▶ _What you should do_
Go through the lines below and copy any that hold the string "оцінка".
______
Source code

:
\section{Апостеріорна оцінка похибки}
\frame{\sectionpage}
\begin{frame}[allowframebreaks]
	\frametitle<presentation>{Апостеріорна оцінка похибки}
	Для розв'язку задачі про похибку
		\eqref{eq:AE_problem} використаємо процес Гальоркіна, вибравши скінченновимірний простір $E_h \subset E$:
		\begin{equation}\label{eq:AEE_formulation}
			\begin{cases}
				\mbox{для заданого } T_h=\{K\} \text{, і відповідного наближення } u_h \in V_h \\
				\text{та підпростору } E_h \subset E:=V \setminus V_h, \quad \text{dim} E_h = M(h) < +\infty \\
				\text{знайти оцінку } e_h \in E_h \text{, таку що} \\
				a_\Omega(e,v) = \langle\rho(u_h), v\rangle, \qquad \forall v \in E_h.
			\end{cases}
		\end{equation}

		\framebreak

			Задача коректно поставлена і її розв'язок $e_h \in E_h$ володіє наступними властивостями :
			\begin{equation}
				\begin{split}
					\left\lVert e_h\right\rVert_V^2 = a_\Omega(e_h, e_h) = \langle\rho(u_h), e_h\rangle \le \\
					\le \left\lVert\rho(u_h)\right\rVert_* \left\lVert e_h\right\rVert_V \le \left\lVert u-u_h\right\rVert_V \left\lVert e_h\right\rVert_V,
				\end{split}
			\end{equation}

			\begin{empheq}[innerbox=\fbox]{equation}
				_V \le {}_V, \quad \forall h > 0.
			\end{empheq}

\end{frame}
______
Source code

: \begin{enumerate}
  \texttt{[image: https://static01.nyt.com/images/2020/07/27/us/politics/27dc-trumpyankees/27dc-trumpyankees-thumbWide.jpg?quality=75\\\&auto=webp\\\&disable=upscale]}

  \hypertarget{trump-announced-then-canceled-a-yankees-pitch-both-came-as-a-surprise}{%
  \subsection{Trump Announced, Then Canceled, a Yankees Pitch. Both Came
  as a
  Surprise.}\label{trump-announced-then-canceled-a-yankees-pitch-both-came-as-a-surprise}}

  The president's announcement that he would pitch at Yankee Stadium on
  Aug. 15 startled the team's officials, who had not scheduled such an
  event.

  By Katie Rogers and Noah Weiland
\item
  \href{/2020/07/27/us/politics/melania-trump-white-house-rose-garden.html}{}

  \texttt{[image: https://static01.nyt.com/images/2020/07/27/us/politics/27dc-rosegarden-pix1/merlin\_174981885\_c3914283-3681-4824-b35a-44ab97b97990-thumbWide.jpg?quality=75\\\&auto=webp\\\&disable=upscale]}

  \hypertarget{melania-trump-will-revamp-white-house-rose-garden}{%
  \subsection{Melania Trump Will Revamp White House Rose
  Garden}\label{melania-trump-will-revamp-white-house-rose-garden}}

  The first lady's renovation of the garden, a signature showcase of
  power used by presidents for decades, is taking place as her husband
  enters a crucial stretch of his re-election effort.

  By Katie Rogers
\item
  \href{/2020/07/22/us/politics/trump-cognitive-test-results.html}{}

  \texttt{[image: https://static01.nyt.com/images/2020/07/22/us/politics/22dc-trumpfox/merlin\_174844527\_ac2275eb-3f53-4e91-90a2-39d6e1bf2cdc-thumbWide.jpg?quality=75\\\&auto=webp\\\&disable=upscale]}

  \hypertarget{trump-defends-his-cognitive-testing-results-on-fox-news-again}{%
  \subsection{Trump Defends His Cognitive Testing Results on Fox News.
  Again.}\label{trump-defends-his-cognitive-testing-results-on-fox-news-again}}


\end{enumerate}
______
▶ _Exercise response_
\section{Апостеріорна оцінка похибки}
	\frametitle<presentation>{Апостеріорна оцінка похибки}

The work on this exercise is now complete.